Makeshift C team gets the job done

BoardRatingOpen UniversityVBedford CRating
1869Alexander, NO’D JamesB½ – ½Taylor, Alex1941
1629Edwards, VincentB0 – 1Shields, Callum T1765
1550Keane, Richard CG½ – ½Potts, Alexander1706
1436Phillips, DavidG1 – 0Avern-Love, Andrew1500
1281Osborn, MarkG0 – 1Goodman, James1500
Total77652 – 38412

Circumstances were inauspicious for the C team’s match against the Open University yesterday, as my usually reliable squad suddenly started dropping like flies. Mahmoud had long ago confirmed his absence; James Grimditch was unavailable for family reasons (we wish him well); Cedric, it turns out, had abandoned trudging up to Milton Keynes for flip-flops and pina coladas in the Caribbean.

In that context, it was already something of a victory that five players turned out. Credit must go to Alex Taylor, James Goodman and Andy Avern-Love for filling in as appropriate. Thank you also to Andy Evans for helping source players through his expansive talent network, and OU captain James Alexander for his sympathy with our collective plight and even offered a postponement.

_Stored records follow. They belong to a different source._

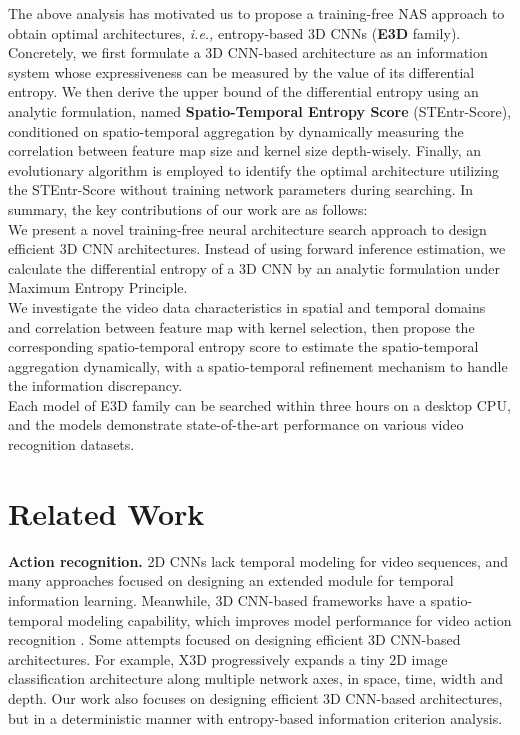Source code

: \documentclass{article} \usepackage{iclr2023_conference,times}
\def\ie{\emph{i.e., }}
\begin{document}
The above analysis has motivated us to propose a training-free NAS approach to obtain optimal architectures, \ie entropy-based 3D CNNs (\textbf{E3D} family).
Concretely, we first formulate a 3D CNN-based architecture as an information system whose expressiveness can be measured by the value of its differential entropy.
We then derive the upper bound of the differential entropy using an analytic formulation, named \textbf{Spatio-Temporal Entropy Score} (STEntr-Score), conditioned on spatio-temporal aggregation by dynamically measuring the correlation between feature map size and kernel size depth-wisely.
Finally, an evolutionary algorithm is employed to identify the optimal architecture utilizing the STEntr-Score without training network parameters during searching. 
In summary, the key contributions of our work are as follows:\\
 We present a novel training-free neural architecture search approach to design efficient 3D CNN architectures. Instead of using forward inference estimation, we calculate the differential entropy of a 3D CNN by an analytic formulation under Maximum Entropy Principle.\\
 We investigate the video data characteristics in spatial and temporal domains  and correlation between feature map with kernel selection, then propose the corresponding spatio-temporal entropy score to estimate the spatio-temporal aggregation dynamically, with a spatio-temporal refinement mechanism to handle the information discrepancy.  \\
 Each model of E3D family can be searched within three hours on a desktop CPU, and the models demonstrate state-of-the-art performance on various video recognition datasets. 





\section{Related Work}



\noindent\textbf{Action recognition.}
2D CNNs lack temporal modeling for video sequences, and many approaches \citep{wang2016tsn,lin2019tsm,li2020tea,wang2021tdn,wang2021actionnet,huang2021tada} focused on designing an extended module for temporal information learning.
Meanwhile, 3D CNN-based frameworks have a spatio-temporal modeling capability, which improves model performance for video action recognition \citep{tran2015c3d,carreira2017i3d,feichtenhofer2020x3d,kondratyuk2021movinets}.
Some attempts \citep{feichtenhofer2020x3d,fan2020rubiksnet,kondratyuk2021movinets} focused on designing efficient 3D CNN-based architectures.
For example, X3D \citep{feichtenhofer2020x3d} progressively expands a tiny 2D image classification architecture along multiple network axes, in space, time, width and depth.
Our work also focuses on designing efficient 3D CNN-based architectures, but in a deterministic manner with entropy-based information criterion analysis.
\end{document}
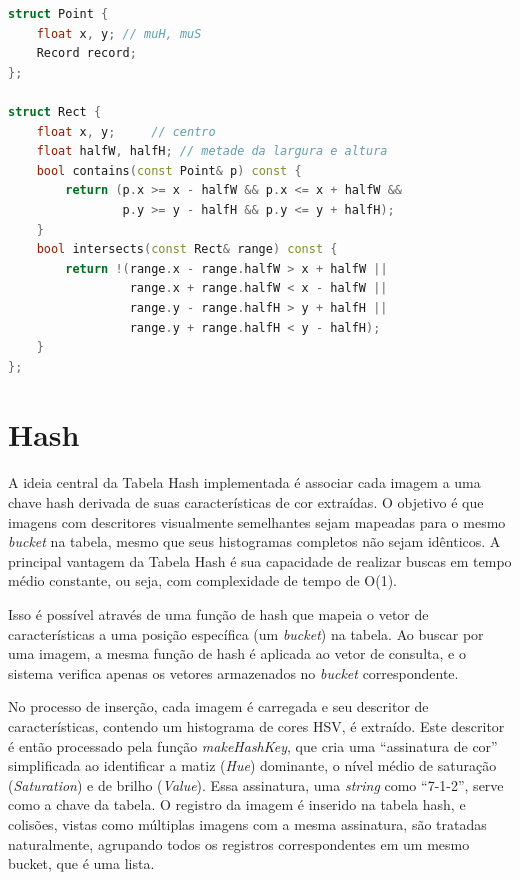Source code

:\documentclass{sbc2023}%
\begin{document}
\begin{center}
\begin{lstlisting}[language=c++ ,caption = Estrutura de ponto para análise na Quadtree]
struct Point {
    float x, y; // muH, muS
    Record record;
};

struct Rect {
    float x, y;     // centro
    float halfW, halfH; // metade da largura e altura
    bool contains(const Point& p) const {
        return (p.x >= x - halfW && p.x <= x + halfW &&
                p.y >= y - halfH && p.y <= y + halfH);
    }
    bool intersects(const Rect& range) const {
        return !(range.x - range.halfW > x + halfW ||
                 range.x + range.halfW < x - halfW ||
                 range.y - range.halfH > y + halfH ||
                 range.y + range.halfH < y - halfH);
    }
};
\end{lstlisting}
\end{center}

\section{Hash}
A ideia central da Tabela Hash implementada é associar cada imagem a uma chave hash derivada de suas características de cor extraídas. O objetivo é que imagens com descritores visualmente semelhantes sejam mapeadas para o mesmo \textit{bucket} na tabela, mesmo que seus histogramas completos não sejam idênticos. A principal vantagem da Tabela Hash é sua capacidade de realizar buscas em tempo médio constante, ou seja, com complexidade de tempo de O(1).

Isso é possível através de uma função de hash que mapeia o vetor de características a uma posição específica (um \textit{bucket}) na tabela. Ao buscar por uma imagem, a mesma função de hash é aplicada ao vetor de consulta, e o sistema verifica apenas os vetores armazenados no \textit{bucket} correspondente.

No processo de inserção, cada imagem é carregada e seu descritor de características, contendo um histograma de cores HSV, é extraído. Este descritor é então processado pela função \textit{makeHashKey}, que cria uma “assinatura de cor” simplificada ao identificar a matiz (\textit{Hue}) dominante, o nível médio de saturação (\textit{Saturation}) e de brilho (\textit{Value}). Essa assinatura, uma \textit{string} como “7-1-2”, serve como a chave da tabela. O registro da imagem é inserido na tabela hash, e colisões, vistas como múltiplas imagens com a mesma assinatura, são tratadas naturalmente, agrupando todos os registros correspondentes em um mesmo bucket, que é uma lista.
\end{document}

The match itself was keenly fought. Callum seemingly won at a canter on board 2, the first time I even glanced at his game he was already a bishop to the good, and it didn’t last much longer after that. Alex on top board also fought his opponent to a draw, with from what I could see neither player ever getting that much of an advantage.

The reshuffled team meant I was playing on board 3, one lower than usual, but it didn’t really help me all that much! My opponent sprung a French defence on me, an opening I haven’t faced in years and it showed. My kingside attack fizzled out as all the pawns got blocked up with each other, and he offered me a draw. I spent a good twenty minutes trying to find a sacrificial breakthrough but in the end I just couldn’t pull the trigger and took the draw, keeping the team a point ahead.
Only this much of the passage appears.